NEW DELHI (Reuters) - The Supreme Court said on Friday it would hear a plea at the start of next week that seeks to postpone the government's annual budget, due to be delivered on Feb. 1, until after five forthcoming state elections are held.
The Public Interest Litigation (PIL) calls for the delay over concerns that Prime Minister Narendra Modi's government could seek to influence the outcome of the polls with populist spending promises.
Election rules in the world's largest democracy do not allow governments to offer such giveaways. Modi's government announced last autumn that it would deliver its budget a month earlier than usual, in a move to pre-empt the polls.
Modi's Bharatiya Janata Party needs in particular to do well in Uttar Pradesh, a battleground state with a population of more than 200 million that, were it a country, would be holding the biggest election in the world this year.

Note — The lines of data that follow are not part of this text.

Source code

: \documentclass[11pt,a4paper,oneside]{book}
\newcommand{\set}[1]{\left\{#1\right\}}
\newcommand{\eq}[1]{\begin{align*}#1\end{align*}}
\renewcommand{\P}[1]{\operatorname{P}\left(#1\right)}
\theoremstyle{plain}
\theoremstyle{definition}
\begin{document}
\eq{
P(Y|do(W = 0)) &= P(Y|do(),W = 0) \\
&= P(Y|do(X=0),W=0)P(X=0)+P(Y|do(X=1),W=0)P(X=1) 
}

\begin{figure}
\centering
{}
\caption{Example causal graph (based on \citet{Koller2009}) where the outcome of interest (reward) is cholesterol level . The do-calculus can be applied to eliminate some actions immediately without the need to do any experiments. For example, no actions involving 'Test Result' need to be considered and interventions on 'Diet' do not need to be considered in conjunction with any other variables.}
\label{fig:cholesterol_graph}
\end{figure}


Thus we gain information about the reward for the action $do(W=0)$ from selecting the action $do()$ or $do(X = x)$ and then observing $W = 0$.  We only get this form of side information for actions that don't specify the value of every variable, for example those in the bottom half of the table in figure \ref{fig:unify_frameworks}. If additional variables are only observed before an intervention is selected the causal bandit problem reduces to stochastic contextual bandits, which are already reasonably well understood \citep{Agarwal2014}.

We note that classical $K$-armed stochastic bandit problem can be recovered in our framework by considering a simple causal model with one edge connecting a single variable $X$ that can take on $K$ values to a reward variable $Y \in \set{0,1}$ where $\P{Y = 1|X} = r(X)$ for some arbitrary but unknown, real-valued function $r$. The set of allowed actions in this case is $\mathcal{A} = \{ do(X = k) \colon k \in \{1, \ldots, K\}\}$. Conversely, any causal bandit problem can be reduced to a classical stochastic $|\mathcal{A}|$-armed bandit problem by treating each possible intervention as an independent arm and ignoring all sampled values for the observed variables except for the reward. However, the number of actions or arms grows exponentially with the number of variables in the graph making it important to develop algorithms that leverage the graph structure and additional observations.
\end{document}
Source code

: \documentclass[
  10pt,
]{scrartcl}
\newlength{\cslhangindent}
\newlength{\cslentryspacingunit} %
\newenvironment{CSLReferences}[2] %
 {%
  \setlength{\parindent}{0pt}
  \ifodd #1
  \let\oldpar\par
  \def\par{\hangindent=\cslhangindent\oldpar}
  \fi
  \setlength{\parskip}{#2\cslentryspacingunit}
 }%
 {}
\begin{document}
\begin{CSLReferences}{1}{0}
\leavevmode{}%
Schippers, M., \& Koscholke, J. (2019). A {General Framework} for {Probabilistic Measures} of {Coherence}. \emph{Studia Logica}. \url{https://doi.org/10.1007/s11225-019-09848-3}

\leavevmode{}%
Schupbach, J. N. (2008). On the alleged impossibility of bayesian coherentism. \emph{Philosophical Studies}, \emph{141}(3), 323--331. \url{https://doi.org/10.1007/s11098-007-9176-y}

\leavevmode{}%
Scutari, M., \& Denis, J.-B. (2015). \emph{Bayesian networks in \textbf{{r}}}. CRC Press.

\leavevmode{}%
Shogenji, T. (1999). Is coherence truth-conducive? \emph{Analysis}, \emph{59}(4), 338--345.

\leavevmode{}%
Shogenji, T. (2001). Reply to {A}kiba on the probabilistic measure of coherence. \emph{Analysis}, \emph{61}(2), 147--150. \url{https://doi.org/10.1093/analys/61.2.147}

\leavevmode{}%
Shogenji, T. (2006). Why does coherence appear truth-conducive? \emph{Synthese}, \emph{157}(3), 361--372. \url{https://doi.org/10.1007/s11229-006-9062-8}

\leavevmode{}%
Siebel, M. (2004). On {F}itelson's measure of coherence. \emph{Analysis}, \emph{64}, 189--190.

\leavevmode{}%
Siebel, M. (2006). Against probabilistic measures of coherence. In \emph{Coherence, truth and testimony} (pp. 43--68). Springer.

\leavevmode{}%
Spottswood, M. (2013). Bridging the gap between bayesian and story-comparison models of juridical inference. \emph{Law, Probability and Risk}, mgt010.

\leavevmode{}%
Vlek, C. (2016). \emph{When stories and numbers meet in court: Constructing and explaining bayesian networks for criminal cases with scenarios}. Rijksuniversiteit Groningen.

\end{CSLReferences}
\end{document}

"The budget should be presented in April. The government should not release it in February, as the state elections are starting soon," said lawyer M.L. Sharma, who filed the deferment plea earlier this month.
Sharma said the central government should be restrained from declaring any relief for the poll-bound states in the budget until voting is over, as they would violate the Model Code of Conduct (MCC) that governs India's elections.
Uttar Pradesh will vote in seven phases starting on Feb. 11 with Modi's party, which swept the state in the 2014 general election, seeking to oust the ruling Samajwadi Party in a contest vital to his chances of winning a second term in 2019.
The election round will kick off in Punjab and Goa on Feb. 4, followed by Uttarakhand and Manipur. Results in all five elections will be announced in mid-March.
A Supreme Court bench, headed by Chief Justice J.S. Khehar, will begin hearing the case on Monday, but it is not clear how quickly it will deliver a ruling. The finance ministry started printing the budget documents on Thursday.